Welcome to TFK, we are glad you found us. What method are you using to cycle your tank?


----------



## newfish45 (Feb 6, 2011)

aunt kymmie said:


> Welcome to TFK, we are glad you found us. What method are you using to cycle your tank?


I was allowing the tank to run on its own, when discussing it at a LFS the individual recommended that it could probably cycle within a few weeks without any additions. I was surprised when I started testing that my nitrites were so high although after some more research it makes more sense. Now I am not so sure about the advice from the LFS individual.

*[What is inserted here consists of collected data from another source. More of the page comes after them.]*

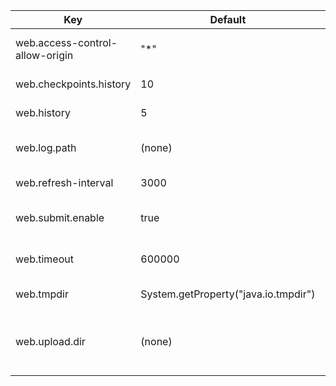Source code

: | Key | Default | Type | Description |
|-----|---------|------|-------------|
| web.access-control-allow-origin | "*" | String | Access-Control-Allow-Origin header for all responses from the web-frontend. |
| web.checkpoints.history | 10 | Integer | Number of checkpoints to remember for recent history. |
| web.history | 5 | Integer | Number of archived jobs for the JobManager. |
| web.log.path | (none) | String | Path to the log file (may be in /log for standalone but under log directory when using YARN). |
| web.refresh-interval | 3000 | Long | Refresh interval for the web-frontend in milliseconds. |
| web.submit.enable | true | Boolean | Flag indicating whether jobs can be uploaded and run from the web-frontend. |
| web.timeout | 600000 | Long | Timeout for asynchronous operations by the web monitor in milliseconds. |
| web.tmpdir | System.getProperty("java.io.tmpdir") | String | Flink web directory which is used by the webmonitor. |
| web.upload.dir | (none) | String | Directory for uploading the job jars. If not specified a dynamic directory will be used under the directory specified by JOB_MANAGER_WEB_TMPDIR_KEY. |
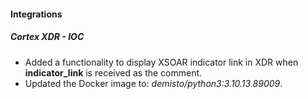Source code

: #### Integrations

##### Cortex XDR - IOC

- Added a functionality to display XSOAR indicator link in XDR when **indicator_link** is received as the comment.
- Updated the Docker image to: *demisto/python3:3.10.13.89009*.
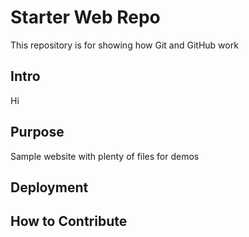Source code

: # Starter Web Repo

This repository is for showing how Git and GitHub work

## Intro

Hi

## Purpose

Sample website with plenty of files for demos

## Deployment

## How to Contribute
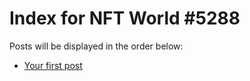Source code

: # Index for NFT World #5288
Posts will be displayed in the order below:

- [Your first post](./001-first.md)

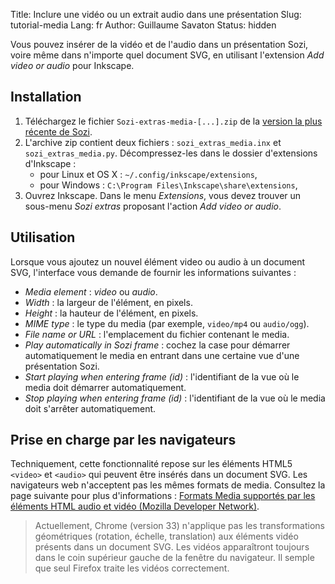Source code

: Title: Inclure une vidéo ou un extrait audio dans une présentation
Slug: tutorial-media
Lang: fr
Author: Guillaume Savaton
Status: hidden

Vous pouvez insérer de la vidéo et de l'audio dans un présentation Sozi,
voire même dans n'importe quel document SVG, en utilisant l'extension
*Add video or audio* pour Inkscape.

Installation
------------

1. Téléchargez le fichier `Sozi-extras-media-[...].zip`
   de la [version la plus récente de Sozi](https://github.com/senshu/Sozi/releases/).
2. L'archive zip contient deux fichiers&nbsp;: `sozi_extras_media.inx` et `sozi_extras_media.py`.
   Décompressez-les dans le dossier d'extensions d'Inkscape&nbsp;:
    * pour Linux et OS X&nbsp;: `~/.config/inkscape/extensions`,
    * pour Windows&nbsp;: `C:\Program Files\Inkscape\share\extensions`,
3. Ouvrez Inkscape. Dans le menu *Extensions*, vous devez trouver un sous-menu *Sozi extras* proposant l'action *Add video or audio*.

Utilisation
-----------

Lorsque vous ajoutez un nouvel élément video ou audio à un document SVG, l'interface vous demande
de fournir les informations suivantes&nbsp;:

* *Media element*&nbsp;: *video* ou *audio*.
* *Width*&nbsp;: la largeur de l'élément, en pixels.
* *Height*&nbsp;: la hauteur de l'élément, en pixels.
* *MIME type*&nbsp;: le type du media (par exemple, `video/mp4` ou `audio/ogg`).
* *File name or URL*&nbsp;: l'emplacement du fichier contenant le media.
* *Play automatically in Sozi frame*&nbsp;: cochez la case pour démarrer automatiquement le media en entrant
  dans une certaine vue d'une présentation Sozi.
* *Start playing when entering frame (id)*&nbsp;: l'identifiant de la vue où le media doit démarrer automatiquement.
* *Stop playing when entering frame (id)*&nbsp;: l'identifiant de la vue où le media doit s'arrêter automatiquement.

Prise en charge par les navigateurs
-----------------------------------

Techniquement, cette fonctionnalité repose sur les éléments HTML5 `<video>` et `<audio>`
qui peuvent être insérés dans un document SVG.
Les navigateurs web n'acceptent pas les mêmes formats de media.
Consultez la page suivante pour plus d'informations&nbsp;:
[Formats Media supportés par les éléments HTML audio et vidéo (Mozilla Developer Network)](https://developer.mozilla.org/fr/docs/Web/HTML/formats_media_support).

> Actuellement, Chrome (version 33) n'applique pas les transformations géométriques
> (rotation, échelle, translation) aux éléments vidéo présents dans un document SVG.
> Les vidéos apparaîtront toujours dans le coin supérieur gauche de la fenêtre du navigateur.
> Il semple que seul Firefox traite les vidéos correctement.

I have been traveling off and on, and was hoping to use this time to let the tank adjust.


----------



## aunt kymmie (Jun 2, 2008)

newfish45 said:


> I was allowing the tank to run on its own, when discussing it at a LFS the individual recommended that it could probably cycle within a few weeks without any additions. I was surprised when I started testing that my nitrites were so high although after some more research it makes more sense. Now I am not so sure about the advice from the LFS individual.
> 
> I have been traveling off and on, and was hoping to use this time to let the tank adjust.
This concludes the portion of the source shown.